What needs reproducing is the run of lines in the data below starting at the line with "A babbling man" and ending at the line with "87,5 – 108\,MHz.", both ends included. Copy it exactly, without pictures, and add nothing.

[Stored records]
____________
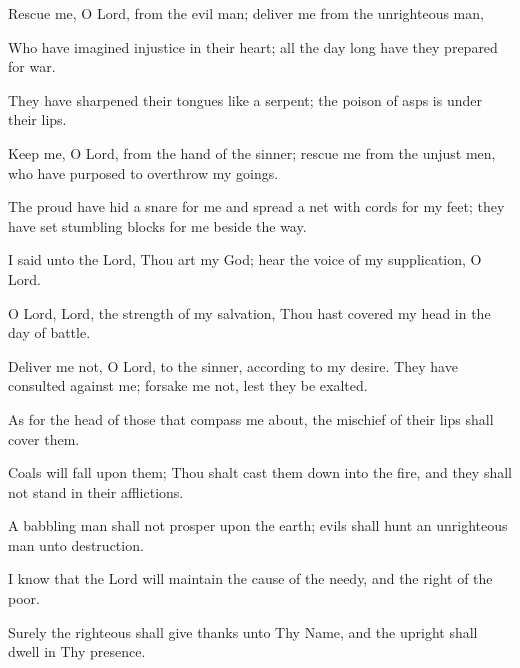 Rescue me, O Lord, from the evil man; deliver me from the unrighteous man,

Who have imagined injustice in their heart; all the day long have they prepared for war.

They have sharpened their tongues like a serpent; the poison of asps is under their lips.

Keep me, O Lord, from the hand of the sinner; rescue me from the unjust men, who have purposed to overthrow my goings.

The proud have hid a snare for me and spread a net with cords for my feet; they have set stumbling blocks for me beside the way.

I said unto the Lord, Thou art my God; hear the voice of my supplication, O Lord.

O Lord, Lord, the strength of my salvation, Thou hast covered my head in the day of battle.

Deliver me not, O Lord, to the sinner, according to my desire. They have consulted against me; forsake me not, lest they be exalted.

As for the head of those that compass me about, the mischief of their lips shall cover them.

Coals will fall upon them; Thou shalt cast them down into the fire, and they shall not stand in their afflictions.

A babbling man shall not prosper upon the earth; evils shall hunt an unrighteous man unto destruction.

I know that the Lord will maintain the cause of the needy, and the right of the poor.

Surely the righteous shall give thanks unto Thy Name, and the upright shall dwell in Thy presence.
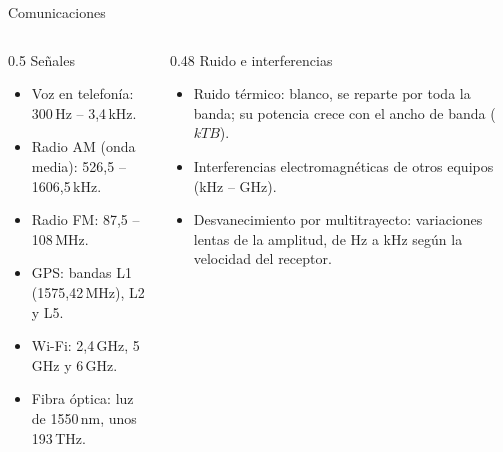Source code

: \documentclass[aspectratio=169,11pt]{beamer}
\begin{document}
\begin{frame}{Comunicaciones}
  \begin{columns}[T]
    \begin{column}{0.5\textwidth}
      \alert{Señales}
      \begin{itemize}\small
        \item Voz en telefonía: 300\,Hz – 3,4\,kHz.
        \item Radio AM (onda media): 526,5 – 1606,5\,kHz.
        \item Radio FM: 87,5 – 108\,MHz.
        \item GPS: bandas L1 (1575,42\,MHz), L2 y L5.
        \item Wi-Fi: 2,4\,GHz, 5\,GHz y 6\,GHz.
        \item Fibra óptica: luz de 1550\,nm, unos 193\,THz.
      \end{itemize}
    \end{column}
    \begin{column}{0.48\textwidth}
      \alert{Ruido e interferencias}
      \begin{itemize}\small
        \item \alert{Ruido térmico}: blanco, se reparte por toda la banda; su potencia crece con el ancho de banda ($kTB$).
        \item Interferencias electromagnéticas de otros equipos (kHz – GHz).
        \item Desvanecimiento por multitrayecto: variaciones lentas de la amplitud, de Hz a kHz según la velocidad del receptor.
      \end{itemize}
    \end{column}
  \end{columns}
\end{frame}
\end{document}
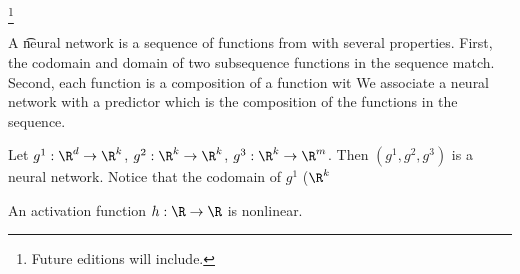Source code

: 
\footnote{Future editions will include.}


A \t{neural network} is a sequence of functions from  with several properties.
First, the codomain and domain of two subsequence functions in the sequence match.
Second, each function is a composition of a function wit
We associate a neural network with a predictor which is the composition of the functions in the sequence.


Let $g^1: \R^d \to \R^k$, $g^2: \R^k \to \R^k$, $g^3: \R^k \to \R^m$.
Then $(g^1, g^2, g^3)$ is a neural network.
Notice that the codomain of $g^1$ ($\R^k$


An activation function $h: \R \to \R$ is nonlinear.

\blankpage
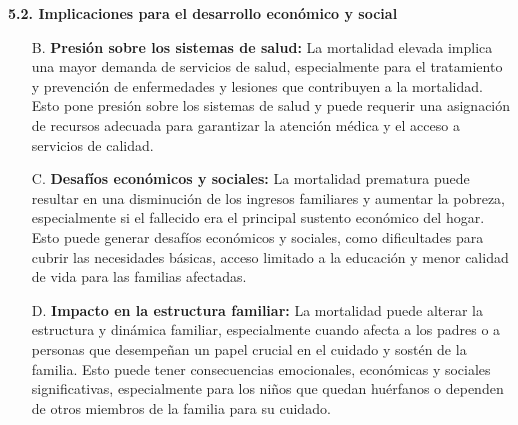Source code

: \documentclass[8pt,a4paper]{beamer}
\begin{document}
{\begin{frame}{}
\begin{block}{\textbf{5.2. Implicaciones para el desarrollo económico y social}}
\begin{enumerate}
\item[B.] \textbf{Presión sobre los sistemas de salud:} La mortalidad elevada implica una mayor demanda de servicios de salud, especialmente para el tratamiento y prevención de enfermedades y lesiones que contribuyen a la mortalidad. Esto pone presión sobre los sistemas de salud y puede requerir una asignación de recursos adecuada para garantizar la atención médica y el acceso a servicios de calidad.

\end{enumerate}
\end{block}
\end{frame}

\begin{frame}{}
\setlength{\parskip}{3px}
\justifying
\begin{block}{}
\setlength{\parskip}{3px}
\justifying
\begin{enumerate}
\setlength{\parskip}{3px}
\justifying
\item[C.] \textbf{Desafíos económicos y sociales:} La mortalidad prematura puede resultar en una disminución de los ingresos familiares y aumentar la pobreza, especialmente si el fallecido era el principal sustento económico del hogar. Esto puede generar desafíos económicos y sociales, como dificultades para cubrir las necesidades básicas, acceso limitado a la educación y menor calidad de vida para las familias afectadas.

\item[D.] \textbf{Impacto en la estructura familiar:} La mortalidad puede alterar la estructura y dinámica familiar, especialmente cuando afecta a los padres o a personas que desempeñan un papel crucial en el cuidado y sostén de la familia. Esto puede tener consecuencias emocionales, económicas y sociales significativas, especialmente para los niños que quedan huérfanos o dependen de otros miembros de la familia para su cuidado.

\end{enumerate}
\end{block}
\end{frame}


}
\end{document}
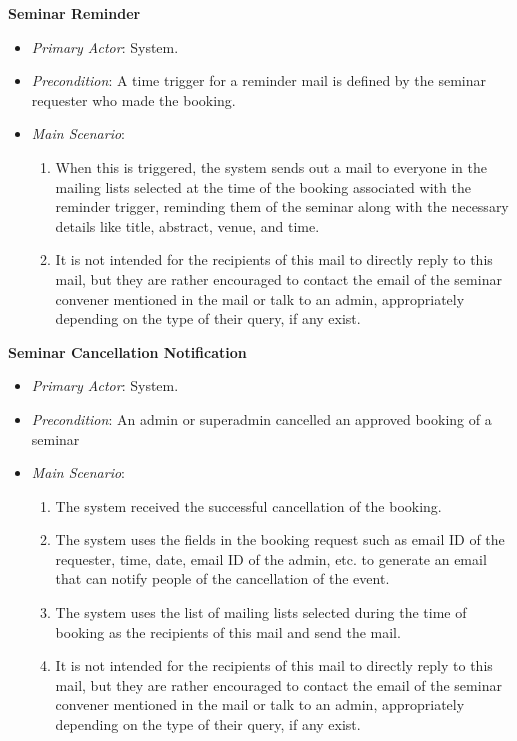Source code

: \documentclass{article}
\begin{document}
\textbf{Seminar Reminder}
\label{ucseminarreminder}
\begin{itemize}
    \item \textit{Primary Actor}: System.
    \item \textit{Precondition}: A time trigger for a reminder mail is defined by the seminar requester who made the booking.
    \item \textit{Main Scenario}:
    \begin{enumerate}
        \item When this is triggered, the system sends out a mail to everyone in the mailing lists selected at the time of the booking associated with the reminder trigger, reminding them of the seminar along with the necessary details like title, abstract, venue, and time.
        \item It is not intended for the recipients of this mail to directly reply to this mail, but they are rather encouraged to contact the email of the seminar convener mentioned in the mail or talk to an admin, appropriately depending on the type of their query, if any exist.
    \end{enumerate} 
\end{itemize}

\textbf{Seminar Cancellation Notification}
\label{ucseminarcancellationnotification}
\begin{itemize}
    \item \textit{Primary Actor}: System.
    \item \textit{Precondition}: An admin or superadmin cancelled an approved booking of a seminar
    \item \textit{Main Scenario}:
    \begin{enumerate}
        \item The system received the successful cancellation of the booking.
        \item The system uses the fields in the booking request such as email ID of the requester, time, date, email ID of the admin, etc. to generate an email that can notify people of the cancellation of the event.
        \item The system uses the list of mailing lists selected during the time of booking as the recipients of this mail and send the mail.
        \item It is not intended for the recipients of this mail to directly reply to this mail, but they are rather encouraged to contact the email of the seminar convener mentioned in the mail or talk to an admin, appropriately depending on the type of their query, if any exist.
    \end{enumerate} 
\end{itemize}
\end{document}
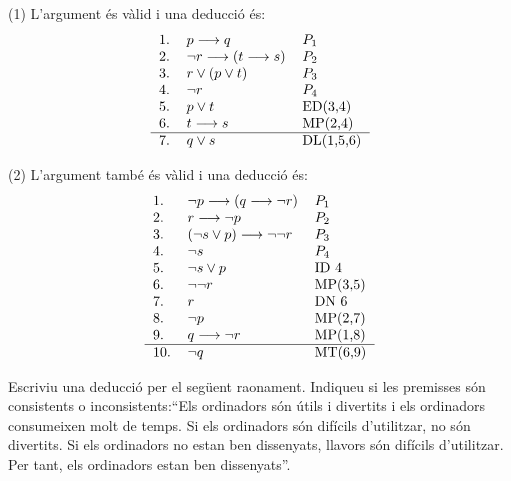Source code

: \begin{solucio}
(1) L'argument és vàlid i una deducció és:
\[%
\begin{tabular}
[c]{lll}%
1. & $p\longrightarrow q$ & $P_{1}$\\
2. & $\lnot r\longrightarrow\left(  t\longrightarrow s\right)  $ & $P_{2}$\\
3. & $r\vee\left(  p\vee t\right)  $ & $P_{3}$\\
4. & $\lnot r$ & $P_{4}$\\
5. & $p\vee t$ & ED(3,4)\\
6. & $t\longrightarrow s$ & MP(2,4)\\\hline
7. & $q\vee s$ & DL(1,5,6)
\end{tabular}
\]


(2) L'argument també és vàlid i una deducció és:%
\[%
\begin{tabular}
[c]{lll}%
1. & $\lnot p\longrightarrow\left(  q\longrightarrow\lnot r\right)  $ &
$P_{1}$\\
2. & $r\longrightarrow\lnot p$ & $P_{2}$\\
3. & $\left(  \lnot s\vee p\right)  \longrightarrow\lnot\lnot r$ & $P_{3}$\\
4. & $\lnot s$ & $P_{4}$\\
5. & $\lnot s\vee p$ & ID 4\\
6. & $\lnot\lnot r$ & MP(3,5)\\
7. & $r$ & DN 6\\
8. & $\lnot p$ & MP(2,7)\\
9. & $q\longrightarrow\lnot r$ & MP(1,8)\\\hline
10. & $\lnot q$ & MT(6,9)
\end{tabular}
\]

\end{solucio}

\begin{exercici}
Escriviu una deducció per el següent raonament. Indiqueu si les
premisses són consistents o inconsistents:\enquote{Els ordinadors
són útils i divertits i els ordinadors consumeixen molt de temps. Si
els ordinadors són difícils d'utilitzar, no són divertits. Si els
ordinadors no estan ben dissenyats, llavors són difícils d'utilitzar.
Per tant, els ordinadors estan ben dissenyats}.
\end{exercici}

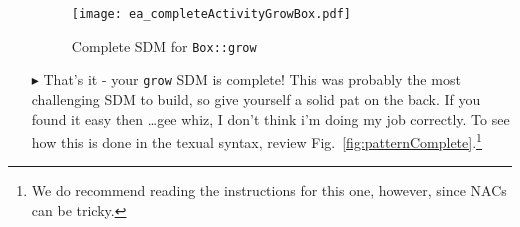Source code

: \begin{itemize}
\begin{figure}[htbp]
\begin{center}
  \texttt{[image: ea\_completeActivityGrowBox.pdf]}
  \caption{Complete SDM for \texttt{Box::grow}}  
  \label{fig:sdm_grow_5}
\end{center}
\end{figure}

\item[$\blacktriangleright$]  That's it - your \texttt{grow} SDM is complete! This was probably the most challenging SDM to build, so give yourself a solid 
pat on the back. If you found it easy then \ldots gee whiz, I don't think i'm doing my job correctly. To see how this is done in the texual syntax, review
Fig.~\ref{fig:patternComplete}.\footnote{We do recommend reading the instructions for this one, however, since NACs can be tricky.}


\end{itemize}

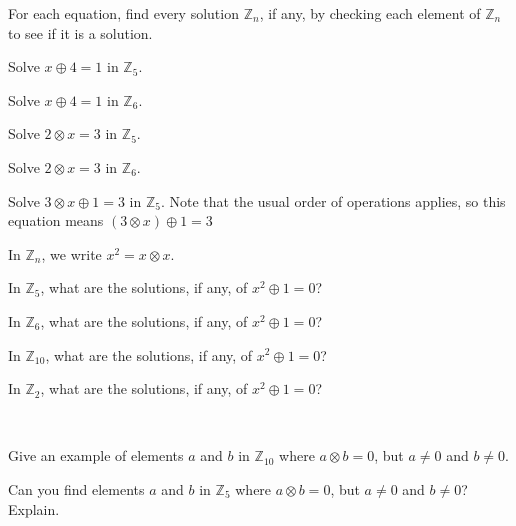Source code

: \begin{exer}[\exerU] %
\label{exer_solve_linear_modn}
    For each equation, find every solution $\mathbb{Z}_n$, if any, by checking each element of $\mathbb{Z}_n$ to see if it is a solution.
        \begin{exerpart}
            \item Solve $x \oplus 4 = 1$ in $\mathbb{Z}_5$.  
            \item Solve $x \oplus 4 = 1$ in $\mathbb{Z}_6$.
            \item Solve $2 \otimes x = 3$ in $\mathbb{Z}_5$.
            \item Solve $2 \otimes x = 3$ in $\mathbb{Z}_6$.
            \item Solve $3 \otimes x \oplus 1 = 3$ in $\mathbb{Z}_5$.  Note that the usual order of operations applies, so this equation means $(3 \otimes x) \oplus 1 = 3$
        \end{exerpart}
\end{exer}

\begin{exer}[\exerU] %
\label{exer_modn_sqrtminus1_examples}
    In $\mathbb{Z}_n$, we write $x^2=x \otimes x$.
    \begin{exerpart}
        \item  In $\mathbb{Z}_5$, what are the solutions, if any, of $x^2\oplus 1 = 0$?  
        \item  In $\mathbb{Z}_6$, what are the solutions, if any, of $x^2\oplus 1 = 0$? 
        \item  In $\mathbb{Z}_{10}$, what are the solutions, if any, of $x^2\oplus 1 = 0$? 
        \item In $\mathbb{Z}_2$, what are the solutions, if any, of $x^2\oplus 1 = 0$? 
    \end{exerpart}
\end{exer}

\begin{exer}[\exerU] %
\label{exer_zero_divisors_examples}
~
    \begin{exerpart}
        \item Give an example of elements $a$ and $b$ in $\mathbb{Z}_{10}$ where $a \otimes b = 0$, but $a \neq 0$ and $b \neq 0$.
        \item Can you find elements $a$ and $b$ in $\mathbb{Z}_5$ where $a \otimes b = 0$, but $a \neq 0$ and $b \neq 0$?  Explain.  
    \end{exerpart}
\end{exer}

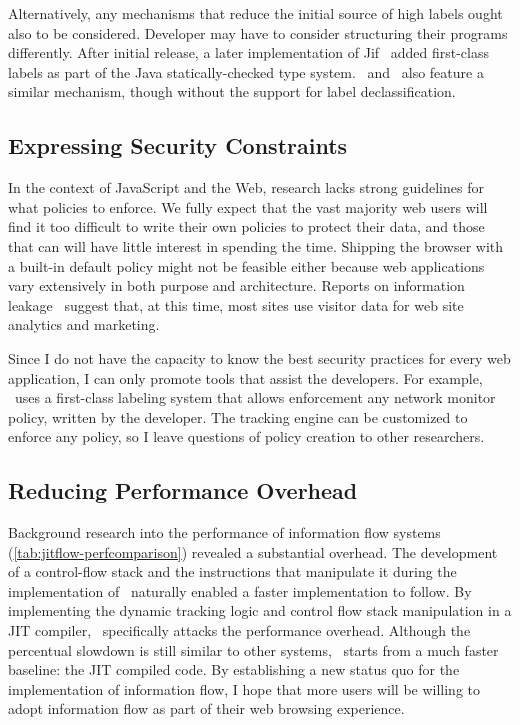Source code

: Alternatively, any mechanisms that reduce the initial source of high labels ought also to be considered.
Developer may have to consider structuring their programs differently.
After initial release, a later implementation of Jif~\cite{jif} added first-class labels as part of the Java statically-checked type system.
\FlowCore\ and \JitFlow\ also feature a similar mechanism, though without the support for label declassification.

\subsection{Expressing Security Constraints}

In the context of JavaScript and the Web, research lacks strong guidelines for what policies to enforce.
We fully expect that the vast majority web users will find it too difficult to write their own policies to protect their data, and those that can will have little interest in spending the time.
Shipping the browser with a built-in default policy might not be feasible either because web applications vary extensively in both purpose and architecture.
Reports on information leakage~\cite{jang.etal+10,nikiforakis.etal+12,kerschbaumer.etal+13} suggest that, at this time, most sites use visitor data for web site analytics and marketing.

Since I do not have the capacity to know the best security practices for every web application, I can only promote tools that assist the developers.
For example, \JitFlow\ uses a first-class labeling system that allows enforcement any network monitor policy, written by the developer.
The tracking engine can be customized to enforce any policy, so I leave questions of policy creation to other researchers.

\subsection{Reducing Performance Overhead}

Background research into the performance of information flow systems (\autoref{tab:jitflow-perfcomparison}) revealed a substantial overhead.
The development of a control-flow stack and the instructions that manipulate it during the implementation of \FlowCore\ naturally enabled a faster implementation to follow.
By implementing the dynamic tracking logic and control flow stack manipulation in a JIT compiler, \JitFlow\ specifically attacks the performance overhead.
Although the percentual slowdown is still similar to other systems, \JitFlow\ starts from a much faster baseline: the JIT compiled code.
By establishing a new status quo for the implementation of information flow, I hope that more users will be willing to adopt information flow as part of their web browsing experience.

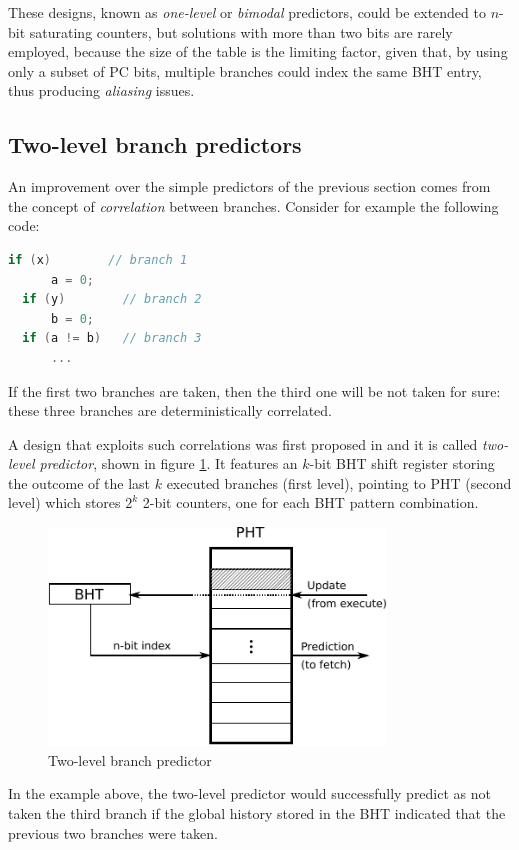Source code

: These designs, known as \emph{one-level} or \emph{bimodal} predictors, could be extended to $n$-bit saturating counters, but solutions with more than two bits are rarely employed, because the size of the table is the limiting factor, given that, by using only a subset of \ac{PC} bits, multiple branches could index the same \ac{BHT} entry, thus producing \emph{aliasing} issues.

\subsection{Two-level branch predictors}\label{sec:twolevelbp}
An improvement over the simple predictors of the previous section comes from the concept of \emph{correlation} between branches. Consider for example the following code:
\begin{lstlisting}[language=C]
  if (x)        // branch 1
      a = 0;
  if (y)        // branch 2
      b = 0;
  if (a != b)   // branch 3
      ...
\end{lstlisting}
If the first two branches are taken, then the third one will be not taken for sure: these three branches are deterministically correlated.

A design that exploits such correlations was first proposed in \cite{yeh91} and it is called \emph{two-level predictor}, shown in figure \ref{fig:two-level-bp}. It features an $k$-bit \ac{BHT} shift register storing the outcome of the last $k$ executed branches (first level), pointing to \ac{PHT} (second level) which stores $2^k$ 2-bit counters, one for each \ac{BHT} pattern combination.
\begin{figure}[hbtp]
  \centering
  \includegraphics[width=0.8\textwidth]{img/two-level-bp.pdf}
  \caption[Two-level branch predictor]{Two-level branch predictor\footnotemark}
  \label{fig:two-level-bp}
\end{figure}
In the example above, the two-level predictor would successfully predict as not taken the third branch if the global history stored in the \ac{BHT} indicated that the previous two branches were taken.


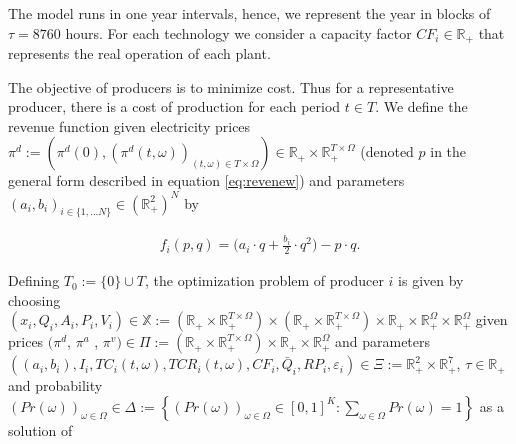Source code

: \documentclass[11pt, letterpaper]{article}
\begin{document}
\smallskip
The model runs in one year intervals, hence, we represent the year in blocks of $\tau=8760$ hours. For each technology we consider a capacity factor $CF_i\in\mathbb{R}_+$ that represents the real operation of each plant.


The objective of producers is to minimize cost. Thus for a representative producer, there is a cost of production for each period $t\in T$. We define the revenue function given electricity prices $\pi^d:=\left(\pi^d(0),\left(\pi^d(t,\omega)\right)_{(t,\omega)\in T\times\Omega}\right)\in\mathbb{R}_+\times\mathbb{R}_+^{T\times\Omega}$ (denoted $p$ in the general form described in equation \ref{eq:revenew}) and parameters $(a_i,b_i)_{i\in\{1,...N\}}\in(\mathbb{R}^2_+)^N$ by

\begin{align}\label{eq:revenew}
f_i(p,q)=\Big(a_i\cdot q+\frac{b_i}{2}\cdot q^{2}\Big)-p\cdot q. 
\end{align}

Defining $T_0:=\{0\}\cup T$, the optimization problem of producer $i$ is given by choosing $(x_i,Q_i, A_i,P_i,V_i)\in\mathbb{X}:=(\mathbb{R}_+\times\mathbb{R}_+^{T\times\Omega}) \times(\mathbb{R}_+\times\mathbb{R}_+^{T\times\Omega}) \times \mathbb{R}_+\times\mathbb{R}_+^{\Omega}\times\mathbb{R}_+^{\Omega}$ given prices $(\pi^d$, $\pi^a$ , $\pi^v)\in\Pi:=(\mathbb{R}_+\times\mathbb{R}_+^{T\times\Omega})\times\mathbb{R}_+\times\mathbb{R}^{\Omega}_+$ and parameters $\left((a_i,b_i),I_i, TC_i(t,\omega), TCR_i(t,\omega), CF_i,\bar{Q}_i, RP_i , \varepsilon_i\right)\in \Xi:=\mathbb{R}_+^2\times\mathbb{R}_+^7$, $\tau\in \mathbb{R}_+$ and probability $(Pr(\omega))_{\omega\in\Omega}\in\Delta:=\left\{\left(Pr(\omega)\right)_{\omega\in\Omega}\in[0,1]^K:\sum_{\omega\in\Omega}Pr(\omega)=1\right\}$ as a solution of
\end{document}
____________
◆ SOLVED EXERCISE
A babbling man shall not prosper upon the earth; evils shall hunt an unrighteous man unto destruction.

I know that the Lord will maintain the cause of the needy, and the right of the poor.

Surely the righteous shall give thanks unto Thy Name, and the upright shall dwell in Thy presence.
Source code

: \documentclass[aspectratio=169,11pt]{beamer}
\begin{document}
\begin{frame}{Comunicaciones}
  \begin{columns}[T]
    \begin{column}{0.5\textwidth}
      \alert{Señales}
      \begin{itemize}\small
        \item Voz en telefonía: 300\,Hz – 3,4\,kHz.
        \item Radio AM (onda media): 526,5 – 1606,5\,kHz.
        \item Radio FM: 87,5 – 108\,MHz.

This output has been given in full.